___ EXERCISE INPUT ___

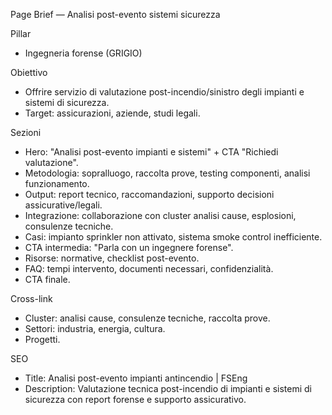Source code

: Page Brief — Analisi post-evento sistemi sicurezza

Pillar
- Ingegneria forense (GRIGIO)

Obiettivo
- Offrire servizio di valutazione post-incendio/sinistro degli impianti e sistemi di sicurezza.
- Target: assicurazioni, aziende, studi legali.

Sezioni
- Hero: "Analisi post-evento impianti e sistemi" + CTA "Richiedi valutazione".
- Metodologia: sopralluogo, raccolta prove, testing componenti, analisi funzionamento.
- Output: report tecnico, raccomandazioni, supporto decisioni assicurative/legali.
- Integrazione: collaborazione con cluster analisi cause, esplosioni, consulenze tecniche.
- Casi: impianto sprinkler non attivato, sistema smoke control inefficiente.
- CTA intermedia: "Parla con un ingegnere forense".
- Risorse: normative, checklist post-evento.
- FAQ: tempi intervento, documenti necessari, confidenzialità.
- CTA finale.

Cross-link
- Cluster: analisi cause, consulenze tecniche, raccolta prove.
- Settori: industria, energia, cultura.
- Progetti.

SEO
- Title: Analisi post-evento impianti antincendio | FSEng
- Description: Valutazione tecnica post-incendio di impianti e sistemi di sicurezza con report forense e supporto assicurativo.

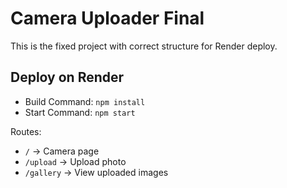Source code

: # Camera Uploader Final

This is the fixed project with correct structure for Render deploy.

## Deploy on Render
- Build Command: `npm install`
- Start Command: `npm start`

Routes:
- `/` → Camera page
- `/upload` → Upload photo
- `/gallery` → View uploaded images
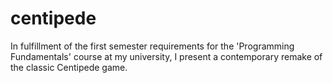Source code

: # centipede
 In fulfillment of the first semester requirements for the 'Programming Fundamentals' course at my university, I present a contemporary remake of the classic Centipede game.
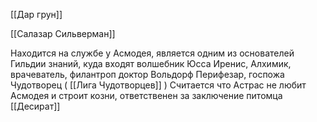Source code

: 

[[Дар грун]]

[[Салазар Сильверман]]

Находится на службе у Асмодея, является одним из основателей Гильдии знаний, куда входят волшебник Юсса Иренис, Алхимик, врачеватель, филантроп доктор Вольдорф Перифезар, госпожа Чудотворец ( [[Лига Чудотворцев]]  )
Считается что Астрас не любит Асмодея и строит козни, ответственен за заключение питомца [[Десират]]




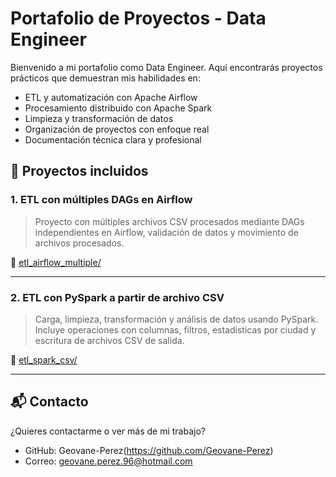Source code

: # Portafolio de Proyectos - Data Engineer

Bienvenido a mi portafolio como Data Engineer. Aquí encontrarás proyectos prácticos que demuestran mis habilidades en:

- ETL y automatización con Apache Airflow
- Procesamiento distribuido con Apache Spark
- Limpieza y transformación de datos
- Organización de proyectos con enfoque real
- Documentación técnica clara y profesional

## 🔧 Proyectos incluidos

### 1. ETL con múltiples DAGs en Airflow
> Proyecto con múltiples archivos CSV procesados mediante DAGs independientes en Airflow, validación de datos y movimiento de archivos procesados.

📂 [etl_airflow_multiple/](etl_airflow_multiple/)

---

### 2. ETL con PySpark a partir de archivo CSV
> Carga, limpieza, transformación y análisis de datos usando PySpark. Incluye operaciones con columnas, filtros, estadísticas por ciudad y escritura de archivos CSV de salida.

📂 [etl_spark_csv/](etl_spark_csv/)

---

## 📬 Contacto

¿Quieres contactarme o ver más de mi trabajo?

- GitHub: Geovane-Perez(https://github.com/Geovane-Perez)
- Correo: geovane.perez.96@hotmail.com
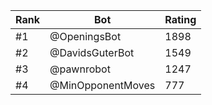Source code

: Rank|Bot|Rating
---|---|---
#1|@OpeningsBot|1898
#2|@DavidsGuterBot|1549
#3|@pawnrobot|1247
#4|@MinOpponentMoves|777
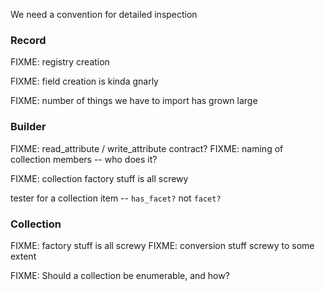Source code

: 
We need a convention for detailed inspection

### Record

FIXME: registry creation

FIXME: field creation is kinda gnarly

FIXME: number of things we have to import has grown large

### Builder

FIXME: read_attribute / write_attribute contract?
FIXME: naming of collection members -- who does it?

FIXME: collection factory stuff is all screwy


tester for a collection item -- `has_facet?` not `facet?`

### Collection

FIXME: factory stuff is all screwy
FIXME: conversion stuff screwy to some extent

FIXME: Should a collection be enumerable, and how?
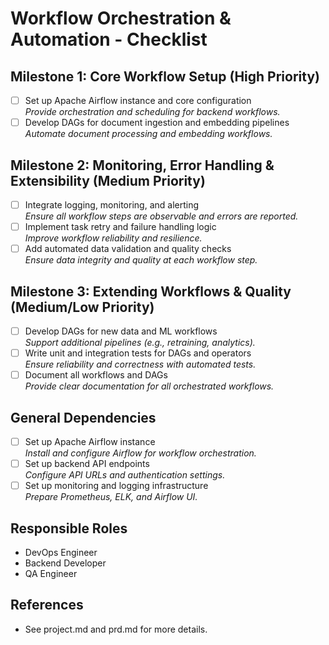 # Workflow Orchestration & Automation - Checklist

## Milestone 1: Core Workflow Setup (High Priority)
- [ ] Set up Apache Airflow instance and core configuration  
  _Provide orchestration and scheduling for backend workflows._
- [ ] Develop DAGs for document ingestion and embedding pipelines  
  _Automate document processing and embedding workflows._

## Milestone 2: Monitoring, Error Handling & Extensibility (Medium Priority)
- [ ] Integrate logging, monitoring, and alerting  
  _Ensure all workflow steps are observable and errors are reported._
- [ ] Implement task retry and failure handling logic  
  _Improve workflow reliability and resilience._
- [ ] Add automated data validation and quality checks  
  _Ensure data integrity and quality at each workflow step._

## Milestone 3: Extending Workflows & Quality (Medium/Low Priority)
- [ ] Develop DAGs for new data and ML workflows  
  _Support additional pipelines (e.g., retraining, analytics)._ 
- [ ] Write unit and integration tests for DAGs and operators  
  _Ensure reliability and correctness with automated tests._
- [ ] Document all workflows and DAGs  
  _Provide clear documentation for all orchestrated workflows._

## General Dependencies
- [ ] Set up Apache Airflow instance  
  _Install and configure Airflow for workflow orchestration._
- [ ] Set up backend API endpoints  
  _Configure API URLs and authentication settings._
- [ ] Set up monitoring and logging infrastructure  
  _Prepare Prometheus, ELK, and Airflow UI._

## Responsible Roles
- DevOps Engineer
- Backend Developer
- QA Engineer

## References
- See project.md and prd.md for more details. 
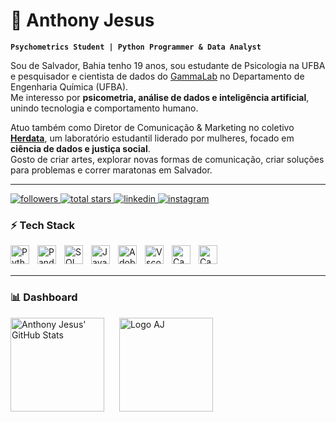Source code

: # 🧠 Anthony Jesus

**`Psychometrics Student | Python Programmer & Data Analyst`**

Sou de Salvador, Bahia tenho 19 anos, sou estudante de Psicologia na UFBA e pesquisador e cientista de dados do [GammaLab](https://www.linkedin.com/company/gamma-lab/posts/?feedView=all) no Departamento de Engenharia Química (UFBA).  
Me interesso por **psicometria, análise de dados e inteligência artificial**, unindo tecnologia e comportamento humano.  

Atuo também como Diretor de Comunicação & Marketing no coletivo [**Herdata**](https://www.linkedin.com/company/109134076/admin/dashboard/), um laboratório estudantil liderado por mulheres, focado em **ciência de dados e justiça social**.  
Gosto de criar artes, explorar novas formas de comunicação, criar soluções para problemas e correr maratonas em Salvador.  

---
<p align="left">
  <a href="https://github.com/dev-anthonyjesus?tab=followers">
    <img 
      alt="followers" 
      title="Follow me on GitHub" 
      src="https://img.shields.io/github/followers/dev-anthonyjesus?color=baff7c&label=Followers&logo=github&style=for-the-badge&logoColor=black"
    />
  </a>
  <a href="https://github.com/dev-anthonyjesus?tab=repositories&sort=stargazers">
    <img 
      alt="total stars" 
      title="Total stars on GitHub" 
      src="https://img.shields.io/github/stars/dev-anthonyjesus?color=baff7c&label=Stars&logo=star&style=for-the-badge&logoColor=black"
    />
  </a>
  <a href="https://www.linkedin.com/feed/">
    <img 
      alt="linkedin" 
      title="Connect on LinkedIn" 
      src="https://img.shields.io/badge/LinkedIn-baff7c?style=for-the-badge&logo=linkedin&logoColor=black"
    />
  </a>
  <a href="https://www.instagram.com/thxsssy/">
    <img 
      alt="instagram" 
      title="Follow me on Instagram" 
      src="https://img.shields.io/badge/Instagram-baff7c?style=for-the-badge&logo=instagram&logoColor=black"
    />
  </a>
</p>



### ⚡ Tech Stack

<img align="left" alt="Python" title="Python" width="30px" style="padding-right: 10px;" src="https://cdn.jsdelivr.net/gh/devicons/devicon/icons/python/python-original.svg"/>

<img align="left" alt="Pandas" title="Pandas" width="30px" style="padding-right: 10px;" src="https://cdn.jsdelivr.net/gh/devicons/devicon/icons/pandas/pandas-original.svg"/>

<img align="left" alt="SQL" title="SQL" width="30px" style="padding-right: 10px;" src="https://cdn.jsdelivr.net/gh/devicons/devicon/icons/azuresqldatabase/azuresqldatabase-original.svg" />

<img align="left" alt="JavaScript" title="JavaScript" width="30px" style="padding-right: 10px;" src="https://cdn.jsdelivr.net/gh/devicons/devicon/icons/javascript/javascript-original.svg" />

<img align="left" alt="Adobe Photoshop" title="Adobe Photoshop" width="30px" style="padding-right: 10px;" src="https://cdn.jsdelivr.net/gh/devicons/devicon/icons/photoshop/photoshop-original.svg" />

<img align="left" alt="Vscode" title="VS Code" width="30px" style="padding-right: 10px;" src="https://cdn.jsdelivr.net/gh/devicons/devicon/icons/vscode/vscode-original.svg" />

<img align="left" alt="Canva" title="Canva" width="30px" style="padding-right: 10px;" src="https://uxwing.com/wp-content/themes/uxwing/download/brands-and-social-media/canva-icon.png"/>

<img align="left" alt="CapCut" title="CapCut" width="30px" style="padding-right: 10px;" src="https://vectorseek.com/wp-content/uploads/2023/07/cap-cut-logo.png"/>

<br/>
<br/>

---

### 📊 Dashboard

<p align="left">
  <img 
    src="https://github-readme-stats.vercel.app/api?username=dev-anthonyjesus&show_icons=true&title_color=baff7c&icon_color=baff7c&text_color=ffffff&bg_color=00000000" 
    alt="Anthony Jesus' GitHub Stats"
    height="150"
  />
  <img 
    src="https://github.com/dev-anthonyjesus/files-profile/blob/main/2025.Logo%20-%20Minha%20Identidade%20Visual%20%20(1).png?raw=true" 
    alt="Logo AJ"
    height="150"
    style="margin-left: 20px;"
  />
</p>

___

# EXERCISE DIRECTIONS:
Every line in the entries above that mentions the word "FIXME" must be shown.

# REPLY:
FIXME: registry creation
FIXME: field creation is kinda gnarly
FIXME: number of things we have to import has grown large
FIXME: read_attribute / write_attribute contract?
FIXME: naming of collection members -- who does it?
FIXME: collection factory stuff is all screwy
FIXME: factory stuff is all screwy
FIXME: conversion stuff screwy to some extent
FIXME: Should a collection be enumerable, and how?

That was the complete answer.